PROBLEM REQUIREMENTS —
Across the following data, how many lines include the string "forall"? Reply with the number and nothing more.

(Stored data entries)
*** Block opens ***
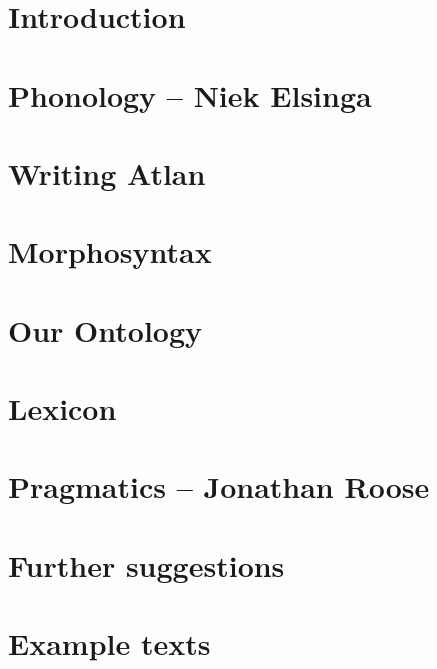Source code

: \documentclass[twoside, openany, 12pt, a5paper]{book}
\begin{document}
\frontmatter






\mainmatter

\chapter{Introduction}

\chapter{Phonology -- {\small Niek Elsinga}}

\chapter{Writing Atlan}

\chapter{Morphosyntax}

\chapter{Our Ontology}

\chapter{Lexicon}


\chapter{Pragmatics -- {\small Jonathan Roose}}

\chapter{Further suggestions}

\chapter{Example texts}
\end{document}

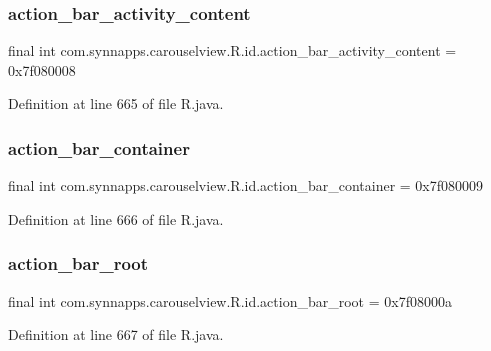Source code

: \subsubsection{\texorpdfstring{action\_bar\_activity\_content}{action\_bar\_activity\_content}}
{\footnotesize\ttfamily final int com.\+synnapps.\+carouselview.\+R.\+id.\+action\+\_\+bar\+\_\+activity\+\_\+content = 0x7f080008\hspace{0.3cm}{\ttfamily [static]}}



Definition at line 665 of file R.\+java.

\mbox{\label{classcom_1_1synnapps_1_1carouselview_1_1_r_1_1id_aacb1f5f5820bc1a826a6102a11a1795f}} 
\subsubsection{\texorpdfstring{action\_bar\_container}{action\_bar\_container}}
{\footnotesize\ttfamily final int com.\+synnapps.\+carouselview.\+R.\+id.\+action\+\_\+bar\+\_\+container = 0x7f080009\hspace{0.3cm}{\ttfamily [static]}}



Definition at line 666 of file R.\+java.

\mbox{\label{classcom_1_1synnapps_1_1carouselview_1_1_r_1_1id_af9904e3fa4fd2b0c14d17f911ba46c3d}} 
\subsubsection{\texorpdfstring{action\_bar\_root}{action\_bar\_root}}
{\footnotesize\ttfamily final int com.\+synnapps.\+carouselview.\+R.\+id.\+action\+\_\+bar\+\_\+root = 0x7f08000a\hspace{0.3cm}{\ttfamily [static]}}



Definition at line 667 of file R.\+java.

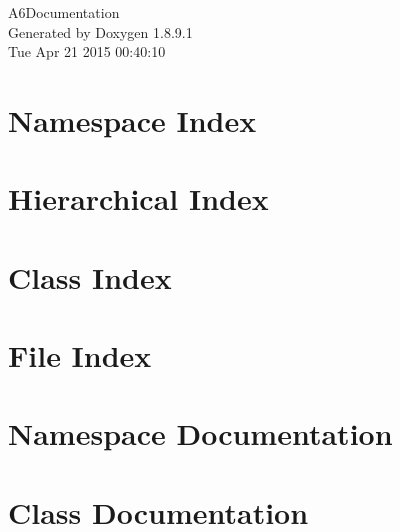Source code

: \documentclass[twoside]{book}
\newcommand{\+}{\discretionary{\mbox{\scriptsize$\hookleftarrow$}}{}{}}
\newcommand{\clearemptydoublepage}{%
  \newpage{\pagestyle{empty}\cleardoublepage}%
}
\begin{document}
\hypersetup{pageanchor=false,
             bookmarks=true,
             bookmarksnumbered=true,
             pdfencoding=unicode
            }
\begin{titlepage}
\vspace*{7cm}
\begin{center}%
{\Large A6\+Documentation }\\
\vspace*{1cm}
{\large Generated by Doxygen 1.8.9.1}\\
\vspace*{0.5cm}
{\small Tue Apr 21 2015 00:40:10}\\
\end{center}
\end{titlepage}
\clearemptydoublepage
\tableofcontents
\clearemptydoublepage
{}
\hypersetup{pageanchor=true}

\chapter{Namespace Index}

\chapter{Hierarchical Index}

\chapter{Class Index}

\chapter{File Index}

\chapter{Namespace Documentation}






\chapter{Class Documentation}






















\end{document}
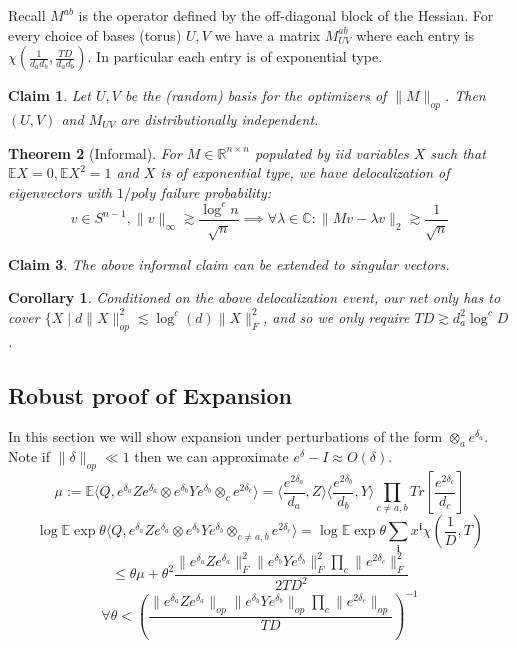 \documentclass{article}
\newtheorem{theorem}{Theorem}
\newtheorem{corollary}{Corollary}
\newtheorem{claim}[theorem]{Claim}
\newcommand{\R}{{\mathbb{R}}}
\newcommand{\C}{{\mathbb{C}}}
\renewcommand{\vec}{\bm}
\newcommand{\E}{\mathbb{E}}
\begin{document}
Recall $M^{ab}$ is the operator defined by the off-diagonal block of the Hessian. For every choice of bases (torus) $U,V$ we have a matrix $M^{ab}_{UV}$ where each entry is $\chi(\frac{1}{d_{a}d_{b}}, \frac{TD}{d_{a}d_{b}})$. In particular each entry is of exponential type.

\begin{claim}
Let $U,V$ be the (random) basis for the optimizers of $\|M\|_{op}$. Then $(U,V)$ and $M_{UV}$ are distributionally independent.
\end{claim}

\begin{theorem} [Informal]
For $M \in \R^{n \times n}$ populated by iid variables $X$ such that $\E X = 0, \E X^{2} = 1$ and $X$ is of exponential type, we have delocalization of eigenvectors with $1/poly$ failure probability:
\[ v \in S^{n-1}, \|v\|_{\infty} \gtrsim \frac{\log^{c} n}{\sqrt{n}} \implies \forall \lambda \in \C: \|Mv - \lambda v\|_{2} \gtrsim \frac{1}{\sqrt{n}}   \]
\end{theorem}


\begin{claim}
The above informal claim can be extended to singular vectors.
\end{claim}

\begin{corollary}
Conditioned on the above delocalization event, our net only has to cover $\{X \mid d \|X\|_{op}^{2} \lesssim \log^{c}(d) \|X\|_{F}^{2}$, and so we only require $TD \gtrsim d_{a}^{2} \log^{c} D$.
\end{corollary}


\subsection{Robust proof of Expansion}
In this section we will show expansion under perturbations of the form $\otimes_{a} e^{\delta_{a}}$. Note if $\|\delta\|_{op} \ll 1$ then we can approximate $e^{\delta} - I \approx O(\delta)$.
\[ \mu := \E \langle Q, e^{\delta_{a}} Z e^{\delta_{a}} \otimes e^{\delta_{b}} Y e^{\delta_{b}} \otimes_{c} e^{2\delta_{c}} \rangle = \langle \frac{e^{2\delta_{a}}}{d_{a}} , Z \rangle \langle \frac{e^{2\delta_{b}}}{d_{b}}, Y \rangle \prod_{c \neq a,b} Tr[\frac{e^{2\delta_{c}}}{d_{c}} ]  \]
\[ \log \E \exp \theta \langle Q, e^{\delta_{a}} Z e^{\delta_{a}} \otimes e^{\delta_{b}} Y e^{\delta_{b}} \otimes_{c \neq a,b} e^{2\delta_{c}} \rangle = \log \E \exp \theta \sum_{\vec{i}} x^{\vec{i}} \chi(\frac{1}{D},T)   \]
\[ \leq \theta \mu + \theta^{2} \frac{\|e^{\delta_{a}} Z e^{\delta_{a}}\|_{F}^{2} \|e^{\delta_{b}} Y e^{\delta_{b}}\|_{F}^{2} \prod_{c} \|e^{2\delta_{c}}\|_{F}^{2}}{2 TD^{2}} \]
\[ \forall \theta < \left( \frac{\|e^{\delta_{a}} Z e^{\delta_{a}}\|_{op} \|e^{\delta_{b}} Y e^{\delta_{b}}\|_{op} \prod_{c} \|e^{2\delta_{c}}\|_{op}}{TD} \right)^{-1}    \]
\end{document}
*** Block closes ***
*** Block opens ***
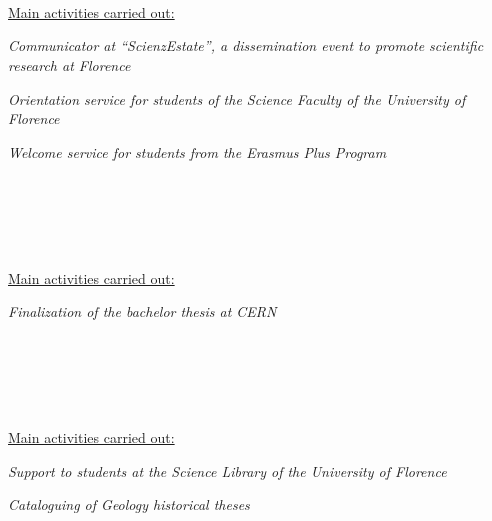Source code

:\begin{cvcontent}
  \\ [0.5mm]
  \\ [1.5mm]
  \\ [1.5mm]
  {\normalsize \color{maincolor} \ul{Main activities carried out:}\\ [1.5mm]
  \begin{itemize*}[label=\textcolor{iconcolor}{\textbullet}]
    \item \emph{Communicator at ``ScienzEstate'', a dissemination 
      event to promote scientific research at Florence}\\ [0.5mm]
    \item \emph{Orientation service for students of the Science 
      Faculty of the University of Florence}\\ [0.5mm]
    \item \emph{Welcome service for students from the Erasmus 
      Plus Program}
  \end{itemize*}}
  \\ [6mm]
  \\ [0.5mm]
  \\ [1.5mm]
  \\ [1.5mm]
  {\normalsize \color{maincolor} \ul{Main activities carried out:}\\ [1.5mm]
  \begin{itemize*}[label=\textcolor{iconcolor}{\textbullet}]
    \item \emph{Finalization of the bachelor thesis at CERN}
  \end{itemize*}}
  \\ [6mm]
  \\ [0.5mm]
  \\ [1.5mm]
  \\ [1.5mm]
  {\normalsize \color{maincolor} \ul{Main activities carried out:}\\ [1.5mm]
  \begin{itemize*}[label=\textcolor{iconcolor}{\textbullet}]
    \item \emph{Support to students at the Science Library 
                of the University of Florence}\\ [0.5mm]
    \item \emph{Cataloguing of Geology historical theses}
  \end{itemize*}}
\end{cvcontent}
*** Block closes ***
ANSWER BELOW —
2